WORK INSTRUCTIONS:
Scan the records and identify every line in which the string "immediately" occurs, then return those lines.

────────────────────

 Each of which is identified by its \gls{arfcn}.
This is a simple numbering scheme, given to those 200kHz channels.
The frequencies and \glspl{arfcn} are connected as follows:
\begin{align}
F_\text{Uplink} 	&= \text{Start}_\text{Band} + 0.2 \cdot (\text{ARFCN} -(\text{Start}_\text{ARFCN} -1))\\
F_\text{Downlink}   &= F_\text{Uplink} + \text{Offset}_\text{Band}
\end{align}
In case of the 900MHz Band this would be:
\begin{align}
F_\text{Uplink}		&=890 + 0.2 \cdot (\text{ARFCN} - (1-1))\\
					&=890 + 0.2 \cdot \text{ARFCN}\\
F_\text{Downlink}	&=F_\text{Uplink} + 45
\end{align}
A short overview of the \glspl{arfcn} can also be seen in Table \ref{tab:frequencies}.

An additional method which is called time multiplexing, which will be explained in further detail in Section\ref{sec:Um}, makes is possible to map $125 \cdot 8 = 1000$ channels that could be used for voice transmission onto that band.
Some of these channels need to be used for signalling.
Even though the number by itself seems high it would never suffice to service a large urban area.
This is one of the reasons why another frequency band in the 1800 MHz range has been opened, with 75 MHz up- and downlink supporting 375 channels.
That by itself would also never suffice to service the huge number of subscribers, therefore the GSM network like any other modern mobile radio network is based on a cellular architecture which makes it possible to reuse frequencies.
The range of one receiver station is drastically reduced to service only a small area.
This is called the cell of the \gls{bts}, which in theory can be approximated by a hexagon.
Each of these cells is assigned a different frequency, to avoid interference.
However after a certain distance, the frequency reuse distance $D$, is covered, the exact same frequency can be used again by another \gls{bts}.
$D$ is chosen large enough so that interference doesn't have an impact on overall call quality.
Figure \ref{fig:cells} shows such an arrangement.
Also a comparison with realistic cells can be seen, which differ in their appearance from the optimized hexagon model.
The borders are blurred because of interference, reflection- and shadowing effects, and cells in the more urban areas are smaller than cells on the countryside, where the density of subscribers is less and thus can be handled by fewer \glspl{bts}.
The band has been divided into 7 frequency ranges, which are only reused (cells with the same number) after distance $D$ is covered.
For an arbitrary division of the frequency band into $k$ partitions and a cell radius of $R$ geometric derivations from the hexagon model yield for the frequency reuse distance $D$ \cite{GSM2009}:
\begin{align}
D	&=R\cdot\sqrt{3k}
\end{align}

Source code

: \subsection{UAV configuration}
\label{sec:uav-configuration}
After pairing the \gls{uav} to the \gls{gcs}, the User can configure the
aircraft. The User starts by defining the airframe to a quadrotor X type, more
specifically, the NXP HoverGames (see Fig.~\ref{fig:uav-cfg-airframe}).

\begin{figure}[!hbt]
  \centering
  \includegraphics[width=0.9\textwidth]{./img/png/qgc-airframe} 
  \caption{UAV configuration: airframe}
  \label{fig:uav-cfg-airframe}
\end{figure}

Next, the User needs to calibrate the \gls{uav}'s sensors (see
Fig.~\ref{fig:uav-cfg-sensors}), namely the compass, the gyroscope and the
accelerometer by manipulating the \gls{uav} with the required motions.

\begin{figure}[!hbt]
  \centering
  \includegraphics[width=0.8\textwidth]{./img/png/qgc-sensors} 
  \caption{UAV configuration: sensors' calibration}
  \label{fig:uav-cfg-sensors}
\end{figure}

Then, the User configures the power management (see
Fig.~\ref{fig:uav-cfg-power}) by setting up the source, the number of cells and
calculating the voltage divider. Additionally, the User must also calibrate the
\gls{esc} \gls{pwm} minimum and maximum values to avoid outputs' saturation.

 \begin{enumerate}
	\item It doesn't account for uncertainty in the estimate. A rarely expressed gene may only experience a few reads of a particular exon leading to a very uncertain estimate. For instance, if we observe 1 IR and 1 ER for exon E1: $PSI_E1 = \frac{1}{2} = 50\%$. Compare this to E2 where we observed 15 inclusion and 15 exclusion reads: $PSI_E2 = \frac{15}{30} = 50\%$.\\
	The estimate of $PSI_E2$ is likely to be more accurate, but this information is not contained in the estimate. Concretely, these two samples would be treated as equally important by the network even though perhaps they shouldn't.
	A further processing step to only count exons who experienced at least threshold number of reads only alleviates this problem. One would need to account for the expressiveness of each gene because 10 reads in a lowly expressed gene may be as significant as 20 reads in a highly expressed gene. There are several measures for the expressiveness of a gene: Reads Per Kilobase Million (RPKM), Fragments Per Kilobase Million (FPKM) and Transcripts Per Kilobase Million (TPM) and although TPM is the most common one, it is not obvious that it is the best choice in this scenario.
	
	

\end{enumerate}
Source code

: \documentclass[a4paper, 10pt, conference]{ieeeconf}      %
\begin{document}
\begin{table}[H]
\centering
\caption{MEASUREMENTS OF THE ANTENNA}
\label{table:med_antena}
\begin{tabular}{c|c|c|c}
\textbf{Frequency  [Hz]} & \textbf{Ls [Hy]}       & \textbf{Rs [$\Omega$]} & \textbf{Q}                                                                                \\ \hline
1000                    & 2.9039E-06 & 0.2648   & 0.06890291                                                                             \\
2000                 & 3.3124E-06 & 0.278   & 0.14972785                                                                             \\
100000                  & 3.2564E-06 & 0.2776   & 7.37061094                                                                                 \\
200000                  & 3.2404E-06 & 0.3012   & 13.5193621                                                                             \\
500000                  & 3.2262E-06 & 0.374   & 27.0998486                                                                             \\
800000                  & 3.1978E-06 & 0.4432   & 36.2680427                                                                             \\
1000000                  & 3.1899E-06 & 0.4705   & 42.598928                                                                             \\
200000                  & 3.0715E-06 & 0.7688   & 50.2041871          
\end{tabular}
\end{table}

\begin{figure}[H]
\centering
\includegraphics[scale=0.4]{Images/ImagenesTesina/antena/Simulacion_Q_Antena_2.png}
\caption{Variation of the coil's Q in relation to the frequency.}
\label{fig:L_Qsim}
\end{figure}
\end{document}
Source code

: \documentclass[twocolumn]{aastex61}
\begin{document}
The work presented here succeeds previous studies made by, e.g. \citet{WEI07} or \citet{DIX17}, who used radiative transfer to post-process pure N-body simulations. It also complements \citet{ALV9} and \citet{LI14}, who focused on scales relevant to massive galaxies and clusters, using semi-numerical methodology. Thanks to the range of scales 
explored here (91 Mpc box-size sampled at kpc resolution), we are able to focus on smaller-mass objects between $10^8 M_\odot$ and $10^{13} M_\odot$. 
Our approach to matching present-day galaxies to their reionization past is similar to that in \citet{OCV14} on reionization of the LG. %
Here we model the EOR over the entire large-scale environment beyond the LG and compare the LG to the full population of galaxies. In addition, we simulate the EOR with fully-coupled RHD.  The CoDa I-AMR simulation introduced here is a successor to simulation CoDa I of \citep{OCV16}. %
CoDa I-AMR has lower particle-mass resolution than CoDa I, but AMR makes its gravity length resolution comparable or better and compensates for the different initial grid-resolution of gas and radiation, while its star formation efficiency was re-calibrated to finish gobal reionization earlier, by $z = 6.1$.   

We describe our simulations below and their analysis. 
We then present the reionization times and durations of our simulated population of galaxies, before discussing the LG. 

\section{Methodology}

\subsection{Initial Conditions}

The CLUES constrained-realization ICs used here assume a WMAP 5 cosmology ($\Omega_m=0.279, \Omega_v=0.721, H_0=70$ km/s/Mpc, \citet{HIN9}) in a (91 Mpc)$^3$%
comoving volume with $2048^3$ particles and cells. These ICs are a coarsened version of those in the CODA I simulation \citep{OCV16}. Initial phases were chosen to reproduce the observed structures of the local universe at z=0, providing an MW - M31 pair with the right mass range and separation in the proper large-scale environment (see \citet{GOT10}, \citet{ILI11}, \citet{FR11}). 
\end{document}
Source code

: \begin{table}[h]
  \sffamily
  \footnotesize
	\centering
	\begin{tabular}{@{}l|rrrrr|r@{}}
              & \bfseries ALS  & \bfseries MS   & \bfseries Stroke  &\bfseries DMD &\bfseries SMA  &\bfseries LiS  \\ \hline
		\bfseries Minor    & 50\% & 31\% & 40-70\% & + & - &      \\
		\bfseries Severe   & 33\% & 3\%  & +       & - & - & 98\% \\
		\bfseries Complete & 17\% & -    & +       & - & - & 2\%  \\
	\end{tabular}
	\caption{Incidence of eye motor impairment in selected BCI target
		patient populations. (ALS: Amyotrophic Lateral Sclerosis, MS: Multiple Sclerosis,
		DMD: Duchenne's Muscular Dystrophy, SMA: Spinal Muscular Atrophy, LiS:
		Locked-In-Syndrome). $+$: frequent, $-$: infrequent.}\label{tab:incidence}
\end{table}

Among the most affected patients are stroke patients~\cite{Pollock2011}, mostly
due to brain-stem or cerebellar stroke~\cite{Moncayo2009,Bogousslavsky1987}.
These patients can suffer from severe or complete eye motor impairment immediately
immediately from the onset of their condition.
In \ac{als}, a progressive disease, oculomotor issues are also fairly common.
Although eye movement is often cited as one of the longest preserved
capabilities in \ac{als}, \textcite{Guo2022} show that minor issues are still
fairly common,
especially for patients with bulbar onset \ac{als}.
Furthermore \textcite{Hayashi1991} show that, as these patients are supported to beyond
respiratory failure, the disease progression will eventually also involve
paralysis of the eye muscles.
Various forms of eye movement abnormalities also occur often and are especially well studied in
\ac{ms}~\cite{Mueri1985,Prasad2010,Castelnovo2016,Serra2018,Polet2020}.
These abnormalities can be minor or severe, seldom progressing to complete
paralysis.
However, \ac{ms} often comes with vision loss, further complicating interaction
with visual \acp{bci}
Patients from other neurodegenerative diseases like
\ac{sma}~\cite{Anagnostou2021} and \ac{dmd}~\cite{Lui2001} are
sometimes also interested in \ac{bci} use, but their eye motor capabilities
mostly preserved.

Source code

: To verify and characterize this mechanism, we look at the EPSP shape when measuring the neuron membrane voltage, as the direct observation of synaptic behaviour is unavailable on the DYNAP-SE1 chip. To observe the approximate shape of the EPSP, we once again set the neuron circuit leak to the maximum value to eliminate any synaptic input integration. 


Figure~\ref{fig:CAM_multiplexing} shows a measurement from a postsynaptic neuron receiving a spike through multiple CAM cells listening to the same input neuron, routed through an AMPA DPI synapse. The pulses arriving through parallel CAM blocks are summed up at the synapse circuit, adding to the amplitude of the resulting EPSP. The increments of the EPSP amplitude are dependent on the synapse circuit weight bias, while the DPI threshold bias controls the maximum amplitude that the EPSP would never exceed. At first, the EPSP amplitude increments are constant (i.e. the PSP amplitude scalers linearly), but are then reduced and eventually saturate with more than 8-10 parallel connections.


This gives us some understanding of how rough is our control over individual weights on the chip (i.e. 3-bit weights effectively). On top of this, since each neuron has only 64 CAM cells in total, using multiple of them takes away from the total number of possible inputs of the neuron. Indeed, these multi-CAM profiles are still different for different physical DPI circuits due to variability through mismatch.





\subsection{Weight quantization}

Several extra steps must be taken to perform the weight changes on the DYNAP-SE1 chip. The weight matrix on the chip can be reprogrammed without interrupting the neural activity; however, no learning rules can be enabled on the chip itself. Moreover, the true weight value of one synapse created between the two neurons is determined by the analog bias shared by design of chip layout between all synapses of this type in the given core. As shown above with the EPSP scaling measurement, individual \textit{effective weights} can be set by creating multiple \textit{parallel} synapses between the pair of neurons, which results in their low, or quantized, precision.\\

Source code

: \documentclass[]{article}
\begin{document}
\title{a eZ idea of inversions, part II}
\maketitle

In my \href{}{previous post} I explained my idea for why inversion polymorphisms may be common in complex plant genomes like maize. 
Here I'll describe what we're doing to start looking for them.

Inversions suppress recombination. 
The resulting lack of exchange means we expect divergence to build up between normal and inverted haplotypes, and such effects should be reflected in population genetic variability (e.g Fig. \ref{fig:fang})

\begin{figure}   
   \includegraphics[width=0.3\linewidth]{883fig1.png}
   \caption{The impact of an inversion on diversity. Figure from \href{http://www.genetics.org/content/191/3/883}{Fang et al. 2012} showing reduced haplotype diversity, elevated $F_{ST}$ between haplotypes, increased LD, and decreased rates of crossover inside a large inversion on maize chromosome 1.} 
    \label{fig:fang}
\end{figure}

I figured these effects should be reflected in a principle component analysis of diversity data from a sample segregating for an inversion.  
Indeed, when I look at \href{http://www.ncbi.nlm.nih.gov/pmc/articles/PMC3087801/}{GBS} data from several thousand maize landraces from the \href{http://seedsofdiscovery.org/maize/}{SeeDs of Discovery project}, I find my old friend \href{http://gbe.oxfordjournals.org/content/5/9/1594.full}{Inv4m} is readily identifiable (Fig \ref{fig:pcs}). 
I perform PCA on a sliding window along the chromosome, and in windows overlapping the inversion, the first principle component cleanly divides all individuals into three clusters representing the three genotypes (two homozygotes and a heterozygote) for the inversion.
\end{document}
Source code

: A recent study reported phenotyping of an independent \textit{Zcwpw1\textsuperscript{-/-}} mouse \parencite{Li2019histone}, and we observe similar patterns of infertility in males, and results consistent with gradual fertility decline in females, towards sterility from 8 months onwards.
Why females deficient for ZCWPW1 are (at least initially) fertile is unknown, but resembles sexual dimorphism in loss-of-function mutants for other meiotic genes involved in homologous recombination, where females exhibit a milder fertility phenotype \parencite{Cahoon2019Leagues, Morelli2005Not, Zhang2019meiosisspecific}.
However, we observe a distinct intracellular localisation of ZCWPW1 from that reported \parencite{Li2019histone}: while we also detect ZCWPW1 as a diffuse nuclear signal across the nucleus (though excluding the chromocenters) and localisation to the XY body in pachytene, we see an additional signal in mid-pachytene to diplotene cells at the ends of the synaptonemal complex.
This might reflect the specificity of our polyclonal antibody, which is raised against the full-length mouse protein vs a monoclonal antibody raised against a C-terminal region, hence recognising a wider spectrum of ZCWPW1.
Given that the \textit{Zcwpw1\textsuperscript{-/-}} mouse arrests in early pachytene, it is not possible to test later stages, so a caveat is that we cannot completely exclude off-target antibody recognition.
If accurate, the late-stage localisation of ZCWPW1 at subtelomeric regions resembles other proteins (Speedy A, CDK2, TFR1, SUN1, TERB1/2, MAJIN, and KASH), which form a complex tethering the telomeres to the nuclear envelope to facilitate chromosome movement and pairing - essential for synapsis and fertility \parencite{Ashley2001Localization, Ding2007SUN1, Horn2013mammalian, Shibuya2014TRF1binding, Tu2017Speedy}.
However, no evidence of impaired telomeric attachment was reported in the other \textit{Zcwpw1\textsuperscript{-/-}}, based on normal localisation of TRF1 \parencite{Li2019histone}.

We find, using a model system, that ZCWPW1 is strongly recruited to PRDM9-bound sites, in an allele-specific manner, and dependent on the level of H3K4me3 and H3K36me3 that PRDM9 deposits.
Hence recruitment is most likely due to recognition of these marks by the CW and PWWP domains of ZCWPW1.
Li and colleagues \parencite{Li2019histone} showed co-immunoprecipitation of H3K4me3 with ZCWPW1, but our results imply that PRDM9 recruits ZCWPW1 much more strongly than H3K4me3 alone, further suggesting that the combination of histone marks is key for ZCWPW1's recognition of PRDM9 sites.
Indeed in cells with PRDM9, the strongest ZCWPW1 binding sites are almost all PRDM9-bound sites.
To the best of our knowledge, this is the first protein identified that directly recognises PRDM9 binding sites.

────────────────────

REPLY:
These patients can suffer from severe or complete eye motor impairment immediately
immediately from the onset of their condition.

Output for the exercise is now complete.